Known primarily for her picturesque scenes of the San Pedro waterfront, the Mexican quarter of Los Angeles, and San Francisco’s Chinatown, Loren Roberta Barton studied with William L. Judson (1842-1928) at the University of Southern California and with Rex Slinkard (1887-1918) at the Art Students League of Los Angeles. In 1920 she had her first solo exhibition at the Los Angeles Museum and later in the decade began winning awards throughout the country. At that time she was the only Los Angeles member of the National Association of Women Painters and Sculptors. Until 1930 Barton was primarily involved with printmaking, although she had first experimented with oil painting around 1915 and with watercolor in 1920.

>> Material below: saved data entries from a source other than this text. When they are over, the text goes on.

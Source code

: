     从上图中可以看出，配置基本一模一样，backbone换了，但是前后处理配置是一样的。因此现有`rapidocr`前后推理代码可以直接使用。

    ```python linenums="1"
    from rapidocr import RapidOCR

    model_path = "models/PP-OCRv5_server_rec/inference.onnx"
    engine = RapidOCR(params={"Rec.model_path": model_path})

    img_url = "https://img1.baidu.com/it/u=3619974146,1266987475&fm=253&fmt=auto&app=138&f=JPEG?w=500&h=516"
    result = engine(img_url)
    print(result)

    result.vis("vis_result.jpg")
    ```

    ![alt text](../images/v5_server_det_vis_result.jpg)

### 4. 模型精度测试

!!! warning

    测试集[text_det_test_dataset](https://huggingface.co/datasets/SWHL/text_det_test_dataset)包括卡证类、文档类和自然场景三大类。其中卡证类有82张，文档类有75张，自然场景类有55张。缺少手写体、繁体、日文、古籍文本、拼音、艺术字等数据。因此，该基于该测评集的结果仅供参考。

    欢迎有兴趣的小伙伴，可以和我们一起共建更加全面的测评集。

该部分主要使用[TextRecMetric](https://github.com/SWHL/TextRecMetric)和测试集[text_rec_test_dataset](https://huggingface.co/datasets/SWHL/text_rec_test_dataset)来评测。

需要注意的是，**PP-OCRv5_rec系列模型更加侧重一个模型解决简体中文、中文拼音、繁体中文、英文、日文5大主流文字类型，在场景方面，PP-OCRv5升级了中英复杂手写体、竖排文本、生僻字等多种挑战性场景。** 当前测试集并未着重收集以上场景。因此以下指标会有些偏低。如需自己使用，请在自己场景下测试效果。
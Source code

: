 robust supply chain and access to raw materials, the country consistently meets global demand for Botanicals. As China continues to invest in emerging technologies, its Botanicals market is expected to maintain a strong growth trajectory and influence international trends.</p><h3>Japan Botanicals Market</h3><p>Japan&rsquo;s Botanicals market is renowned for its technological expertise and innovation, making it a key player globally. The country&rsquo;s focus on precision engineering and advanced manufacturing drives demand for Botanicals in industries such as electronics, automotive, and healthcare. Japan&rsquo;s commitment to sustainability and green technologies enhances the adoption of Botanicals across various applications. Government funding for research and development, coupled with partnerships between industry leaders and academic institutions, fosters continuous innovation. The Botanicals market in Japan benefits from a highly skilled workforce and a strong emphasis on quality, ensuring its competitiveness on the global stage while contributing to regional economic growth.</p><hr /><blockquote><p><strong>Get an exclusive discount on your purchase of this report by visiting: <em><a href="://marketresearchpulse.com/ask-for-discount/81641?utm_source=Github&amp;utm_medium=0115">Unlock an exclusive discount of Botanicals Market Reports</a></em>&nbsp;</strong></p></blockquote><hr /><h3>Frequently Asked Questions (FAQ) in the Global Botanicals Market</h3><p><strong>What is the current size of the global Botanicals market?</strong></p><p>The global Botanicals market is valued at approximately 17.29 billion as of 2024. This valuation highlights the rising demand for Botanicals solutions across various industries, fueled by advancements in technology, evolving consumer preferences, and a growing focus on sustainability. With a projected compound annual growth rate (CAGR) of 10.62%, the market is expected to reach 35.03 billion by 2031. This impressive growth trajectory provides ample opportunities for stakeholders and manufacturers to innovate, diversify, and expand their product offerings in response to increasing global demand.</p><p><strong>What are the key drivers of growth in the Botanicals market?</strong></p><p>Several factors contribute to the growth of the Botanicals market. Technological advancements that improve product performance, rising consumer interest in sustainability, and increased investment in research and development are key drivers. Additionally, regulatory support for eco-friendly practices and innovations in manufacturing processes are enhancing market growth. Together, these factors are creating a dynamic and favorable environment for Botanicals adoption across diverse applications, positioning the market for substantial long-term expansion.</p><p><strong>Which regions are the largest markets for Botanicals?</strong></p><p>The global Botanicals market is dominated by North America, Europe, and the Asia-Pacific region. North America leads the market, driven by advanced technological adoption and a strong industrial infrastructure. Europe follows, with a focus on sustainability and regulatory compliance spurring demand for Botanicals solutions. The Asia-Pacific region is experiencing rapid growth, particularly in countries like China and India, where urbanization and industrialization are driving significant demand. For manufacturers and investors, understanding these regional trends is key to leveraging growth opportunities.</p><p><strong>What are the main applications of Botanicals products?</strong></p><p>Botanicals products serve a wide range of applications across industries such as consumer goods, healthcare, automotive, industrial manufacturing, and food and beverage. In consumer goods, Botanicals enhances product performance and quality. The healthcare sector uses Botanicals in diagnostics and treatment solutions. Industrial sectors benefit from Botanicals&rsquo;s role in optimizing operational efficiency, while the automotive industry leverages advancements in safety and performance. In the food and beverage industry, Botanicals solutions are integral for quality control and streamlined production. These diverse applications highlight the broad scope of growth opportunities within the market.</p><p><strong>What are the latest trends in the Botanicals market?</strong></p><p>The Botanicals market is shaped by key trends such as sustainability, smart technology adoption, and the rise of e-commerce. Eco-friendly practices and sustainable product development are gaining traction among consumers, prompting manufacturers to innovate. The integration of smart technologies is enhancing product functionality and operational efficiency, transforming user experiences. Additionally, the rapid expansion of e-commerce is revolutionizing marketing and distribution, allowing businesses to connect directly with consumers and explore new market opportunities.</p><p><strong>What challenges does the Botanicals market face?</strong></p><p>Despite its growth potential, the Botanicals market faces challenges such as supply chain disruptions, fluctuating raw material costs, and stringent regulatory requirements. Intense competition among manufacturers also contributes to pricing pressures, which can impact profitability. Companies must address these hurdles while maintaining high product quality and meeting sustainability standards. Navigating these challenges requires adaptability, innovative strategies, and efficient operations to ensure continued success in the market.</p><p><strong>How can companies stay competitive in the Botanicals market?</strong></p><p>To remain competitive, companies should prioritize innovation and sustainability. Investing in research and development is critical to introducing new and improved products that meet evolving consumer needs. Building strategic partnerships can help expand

Throughout her career she painted genre scenes, landscapes, figure studies, and occasionally portraits. From 1929 until the mid-1930s Barton lived in Europe, spending much of her time in Italy, where she married Perez Babcock in 1930. During this period she received commissions to illustrate books from New York publishers. After her return to Los Angeles she exhibited regularly in the California Water Color Society annuals and in 1944 began a sevenyear association with Chouinard Art Institute, where she taught watercolor painting. She remained in Southern California for the rest of her life, marrying Russell Miller in 1951, and continued to paint and make prints.

Arthur Millier, "Our Artists in Person, no. 20: Loren Barton," Los Angeles Times, November 30, 1930, pt. 3, pp. 15, 18 § Who’s Who in American Art, 1947, s.v. "Barton, Loren" § Moure 1975, pp. 9, 30, with bibliography § Moure with Smith 1975, pp. 13-14, with bibliography § Laguna 1979, pp. 22-23, with bibliography.